━━━━━ SOURCE MATERIAL ━━━━━
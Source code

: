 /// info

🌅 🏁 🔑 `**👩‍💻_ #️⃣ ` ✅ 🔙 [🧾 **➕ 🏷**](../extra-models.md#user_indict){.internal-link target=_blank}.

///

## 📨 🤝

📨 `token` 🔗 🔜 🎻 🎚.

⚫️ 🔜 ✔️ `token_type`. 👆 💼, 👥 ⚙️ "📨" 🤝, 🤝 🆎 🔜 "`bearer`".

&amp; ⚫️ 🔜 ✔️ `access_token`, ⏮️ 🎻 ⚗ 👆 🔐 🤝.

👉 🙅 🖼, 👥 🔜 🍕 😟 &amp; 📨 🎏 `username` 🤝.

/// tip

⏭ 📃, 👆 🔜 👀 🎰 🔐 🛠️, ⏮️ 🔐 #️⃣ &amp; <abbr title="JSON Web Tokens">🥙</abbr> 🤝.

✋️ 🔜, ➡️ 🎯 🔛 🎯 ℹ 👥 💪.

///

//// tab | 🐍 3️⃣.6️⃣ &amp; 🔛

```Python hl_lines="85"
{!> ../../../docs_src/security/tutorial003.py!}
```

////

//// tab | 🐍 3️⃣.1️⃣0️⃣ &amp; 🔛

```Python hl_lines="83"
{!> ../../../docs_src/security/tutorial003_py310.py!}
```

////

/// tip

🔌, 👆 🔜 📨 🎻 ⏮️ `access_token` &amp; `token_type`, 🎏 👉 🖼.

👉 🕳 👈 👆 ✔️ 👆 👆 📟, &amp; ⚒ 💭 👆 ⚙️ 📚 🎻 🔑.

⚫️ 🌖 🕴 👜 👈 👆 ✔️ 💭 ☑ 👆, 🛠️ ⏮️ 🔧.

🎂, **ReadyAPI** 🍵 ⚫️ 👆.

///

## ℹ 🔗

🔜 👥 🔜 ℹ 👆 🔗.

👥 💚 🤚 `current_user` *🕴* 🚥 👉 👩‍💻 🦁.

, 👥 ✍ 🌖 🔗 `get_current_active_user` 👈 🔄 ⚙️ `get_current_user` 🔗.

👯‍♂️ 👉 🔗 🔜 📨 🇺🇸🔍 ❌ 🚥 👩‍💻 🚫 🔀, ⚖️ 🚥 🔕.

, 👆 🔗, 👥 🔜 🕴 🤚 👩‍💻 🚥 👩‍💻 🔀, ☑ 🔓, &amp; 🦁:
━━━━━
# EXERCISE DETAILS
Print, please, the lines above from the very first through the one that holds "3️⃣.1️⃣0️⃣ &amp; 🔛", both included, word for word and with nothing else.

# RESPONSE TO THE EXERCISE
Source code

: /// info

🌅 🏁 🔑 `**👩‍💻_ #️⃣ ` ✅ 🔙 [🧾 **➕ 🏷**](../extra-models.md#user_indict){.internal-link target=_blank}.

///

## 📨 🤝

📨 `token` 🔗 🔜 🎻 🎚.

⚫️ 🔜 ✔️ `token_type`. 👆 💼, 👥 ⚙️ "📨" 🤝, 🤝 🆎 🔜 "`bearer`".

&amp; ⚫️ 🔜 ✔️ `access_token`, ⏮️ 🎻 ⚗ 👆 🔐 🤝.

👉 🙅 🖼, 👥 🔜 🍕 😟 &amp; 📨 🎏 `username` 🤝.

/// tip

⏭ 📃, 👆 🔜 👀 🎰 🔐 🛠️, ⏮️ 🔐 #️⃣ &amp; <abbr title="JSON Web Tokens">🥙</abbr> 🤝.

✋️ 🔜, ➡️ 🎯 🔛 🎯 ℹ 👥 💪.

///

//// tab | 🐍 3️⃣.6️⃣ &amp; 🔛

```Python hl_lines="85"
{!> ../../../docs_src/security/tutorial003.py!}
```

////

//// tab | 🐍 3️⃣.1️⃣0️⃣ &amp; 🔛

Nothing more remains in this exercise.